Görevli kadınla birkaç dakika süren konuşmasının ardından hiçbiri zemin katta olmayan asansörleri es geçip merdivenlere yönelmiş, hızlıca çıkmıştı üç katı. Nefes nefes koridoru turlayıp 303 numaralı odaya girmişti. 

Girdiği gibi de ufak bir hayal kırıklığına uğraması bir olmuştu. Çünkü ilk defa görüldüğü lacivertimsi saçları olan kadının neden Satoru'nun elini tutarak onla konuştuğu hakkında en ufak bir fikri yoktu. 

Kapının açılmasıyla ikili ona dönerken Satoru hemen elini kendine çekmişti "Suguru?" 

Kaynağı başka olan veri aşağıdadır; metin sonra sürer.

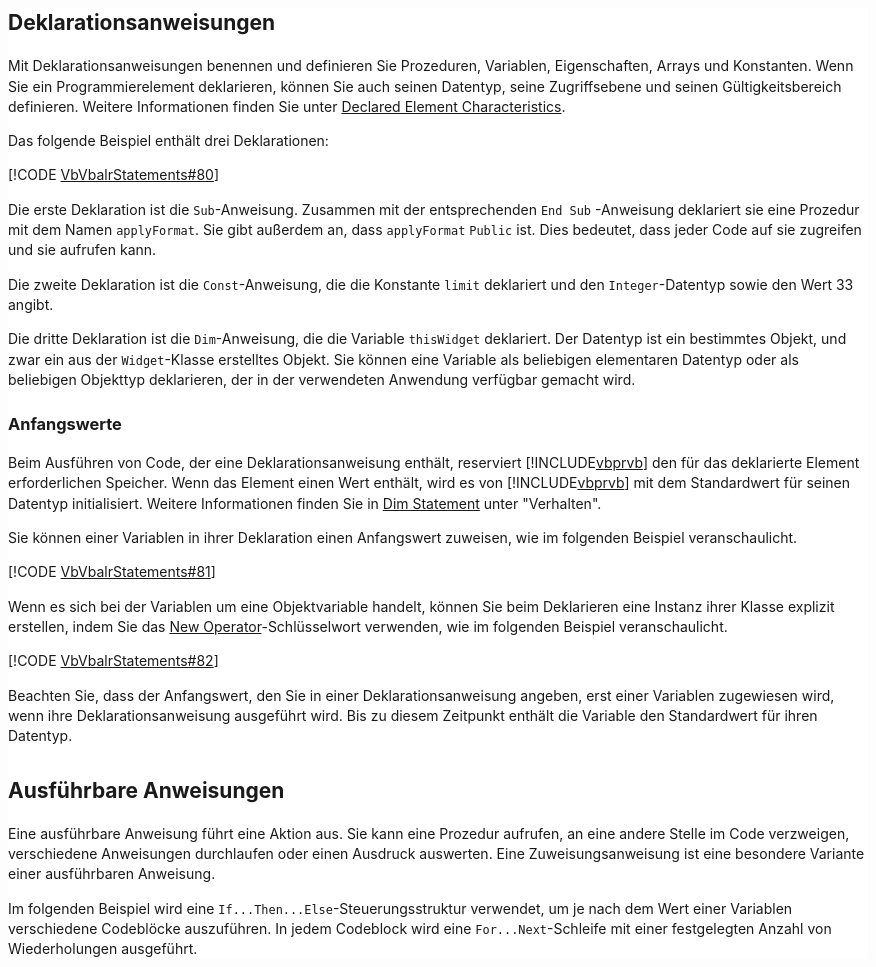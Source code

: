 ## Deklarationsanweisungen  
 Mit Deklarationsanweisungen benennen und definieren Sie Prozeduren, Variablen, Eigenschaften, Arrays und Konstanten.  Wenn Sie ein Programmierelement deklarieren, können Sie auch seinen Datentyp, seine Zugriffsebene und seinen Gültigkeitsbereich definieren.  Weitere Informationen finden Sie unter [Declared Element Characteristics](../../../visual-basic/programming-guide/language-features/declared-elements/declared-element-characteristics.md).  
  
 Das folgende Beispiel enthält drei Deklarationen:  
  
 [!CODE [VbVbalrStatements#80](../CodeSnippet/VS_Snippets_VBCSharp/VbVbalrStatements#80)]  
  
 Die erste Deklaration ist die `Sub`\-Anweisung.  Zusammen mit der entsprechenden `End Sub` \-Anweisung deklariert sie eine Prozedur mit dem Namen `applyFormat`.  Sie gibt außerdem an, dass `applyFormat` `Public` ist. Dies bedeutet, dass jeder Code auf sie zugreifen und sie aufrufen kann.  
  
 Die zweite Deklaration ist die `Const`\-Anweisung, die die Konstante `limit` deklariert und den `Integer`\-Datentyp sowie den Wert 33 angibt.  
  
 Die dritte Deklaration ist die `Dim`\-Anweisung, die die Variable `thisWidget` deklariert.  Der Datentyp ist ein bestimmtes Objekt, und zwar ein aus der `Widget`\-Klasse erstelltes Objekt.  Sie können eine Variable als beliebigen elementaren Datentyp oder als beliebigen Objekttyp deklarieren, der in der verwendeten Anwendung verfügbar gemacht wird.  
  
### Anfangswerte  
 Beim Ausführen von Code, der eine Deklarationsanweisung enthält, reserviert [!INCLUDE[vbprvb](../../../csharp/programming-guide/concepts/linq/includes/vbprvb_md.md)] den für das deklarierte Element erforderlichen Speicher.  Wenn das Element einen Wert enthält, wird es von [!INCLUDE[vbprvb](../../../csharp/programming-guide/concepts/linq/includes/vbprvb_md.md)] mit dem Standardwert für seinen Datentyp initialisiert.  Weitere Informationen finden Sie in [Dim Statement](../../../visual-basic/language-reference/statements/dim-statement.md) unter "Verhalten".  
  
 Sie können einer Variablen in ihrer Deklaration einen Anfangswert zuweisen, wie im folgenden Beispiel veranschaulicht.  
  
 [!CODE [VbVbalrStatements#81](../CodeSnippet/VS_Snippets_VBCSharp/VbVbalrStatements#81)]  
  
 Wenn es sich bei der Variablen um eine Objektvariable handelt, können Sie beim Deklarieren eine Instanz ihrer Klasse explizit erstellen, indem Sie das [New Operator](../../../visual-basic/language-reference/operators/new-operator.md)\-Schlüsselwort verwenden, wie im folgenden Beispiel veranschaulicht.  
  
 [!CODE [VbVbalrStatements#82](../CodeSnippet/VS_Snippets_VBCSharp/VbVbalrStatements#82)]  
  
 Beachten Sie, dass der Anfangswert, den Sie in einer Deklarationsanweisung angeben, erst einer Variablen zugewiesen wird, wenn ihre Deklarationsanweisung ausgeführt wird.  Bis zu diesem Zeitpunkt enthält die Variable den Standardwert für ihren Datentyp.  
  
## Ausführbare Anweisungen  
 Eine ausführbare Anweisung führt eine Aktion aus.  Sie kann eine Prozedur aufrufen, an eine andere Stelle im Code verzweigen, verschiedene Anweisungen durchlaufen oder einen Ausdruck auswerten.  Eine Zuweisungsanweisung ist eine besondere Variante einer ausführbaren Anweisung.  
  
 Im folgenden Beispiel wird eine `If...Then...Else`\-Steuerungsstruktur verwendet, um je nach dem Wert einer Variablen verschiedene Codeblöcke auszuführen.  In jedem Codeblock wird eine `For...Next`\-Schleife mit einer festgelegten Anzahl von Wiederholungen ausgeführt.  
  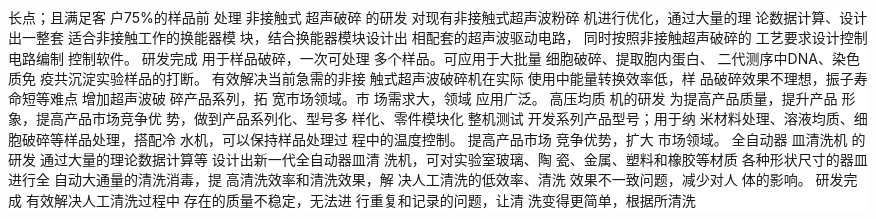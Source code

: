 长点；且满足客
户75%的样品前
处理
非接触式
超声破碎
的研发
对现有非接触式超声波粉碎
机进行优化，通过大量的理
论数据计算、设计出一整套
适合非接触工作的换能器模
块，结合换能器模块设计出
相配套的超声波驱动电路，
同时按照非接触超声破碎的
工艺要求设计控制电路编制
控制软件。
研发完成
用于样品破碎，一次可处理
多个样品。可应用于大批量
细胞破碎、提取胞内蛋白、
二代测序中DNA、染色质免
疫共沉淀实验样品的打断。
有效解决当前急需的非接
触式超声波破碎机在实际
使用中能量转换效率低，样
品破碎效果不理想，振子寿
命短等难点
增加超声波破
碎产品系列，拓
宽市场领域。市
场需求大，领域
应用广泛。
高压均质
机的研发
为提高产品质量，提升产品
形象，提高产品市场竞争优
势，做到产品系列化、型号多
样化、零件模块化
整机测试
开发系列产品型号；用于纳
米材料处理、溶液均质、细
胞破碎等样品处理，搭配冷
水机，可以保持样品处理过
程中的温度控制。
提高产品市场
竞争优势，扩大
市场领域。
全自动器
皿清洗机
的研发
通过大量的理论数据计算等
设计出新一代全自动器皿清
洗机，可对实验室玻璃、陶
瓷、金属、塑料和橡胶等材质
各种形状尺寸的器皿进行全
自动大通量的清洗消毒，提
高清洗效率和清洗效果，解
决人工清洗的低效率、清洗
效果不一致问题，减少对人
体的影响。
研发完成
有效解决人工清洗过程中
存在的质量不稳定，无法进
行重复和记录的问题，让清
洗变得更简单，根据所清洗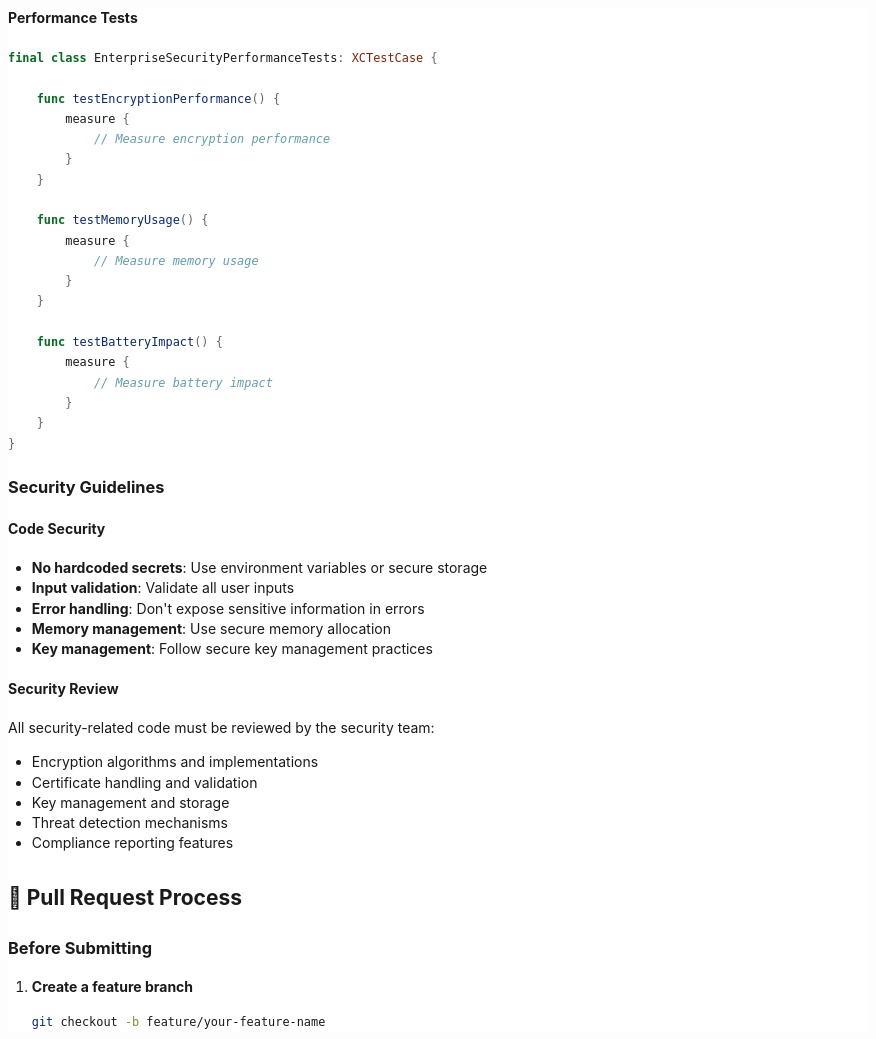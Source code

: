 #### Performance Tests

```swift
final class EnterpriseSecurityPerformanceTests: XCTestCase {
    
    func testEncryptionPerformance() {
        measure {
            // Measure encryption performance
        }
    }
    
    func testMemoryUsage() {
        measure {
            // Measure memory usage
        }
    }
    
    func testBatteryImpact() {
        measure {
            // Measure battery impact
        }
    }
}
```

### Security Guidelines

#### Code Security

- **No hardcoded secrets**: Use environment variables or secure storage
- **Input validation**: Validate all user inputs
- **Error handling**: Don't expose sensitive information in errors
- **Memory management**: Use secure memory allocation
- **Key management**: Follow secure key management practices

#### Security Review

All security-related code must be reviewed by the security team:

- Encryption algorithms and implementations
- Certificate handling and validation
- Key management and storage
- Threat detection mechanisms
- Compliance reporting features

## 🔄 Pull Request Process

### Before Submitting

1. **Create a feature branch**
   ```bash
   git checkout -b feature/your-feature-name
   ```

Yanındaki kadın da kaşlarını hafifçe kaldırıp oturduğu sandalyeden kalkıp yer vermişti arkadaşının sürekli anlatıp durduğu çocuğa. Suguru birkaç saniye sandalyeye geçip geçmemesi gerektiğini düşündükten sonra sonunda gidip oturmuştu çocuğun yanına. Bir yandan soluklanırken bir yandan hastane yatağındaki çocuğu inceliyordu. Sağ gözünün biraz altından başlayıp şakağına kadar çıkan ve yine sağ köprücüğünden omzuna doğru uzanan dikişleri vardı ve bir de neden olduğuyla ilgili hiçbir fikrinin olmadığı, saçlarının arasındaki, bandaj vardı. 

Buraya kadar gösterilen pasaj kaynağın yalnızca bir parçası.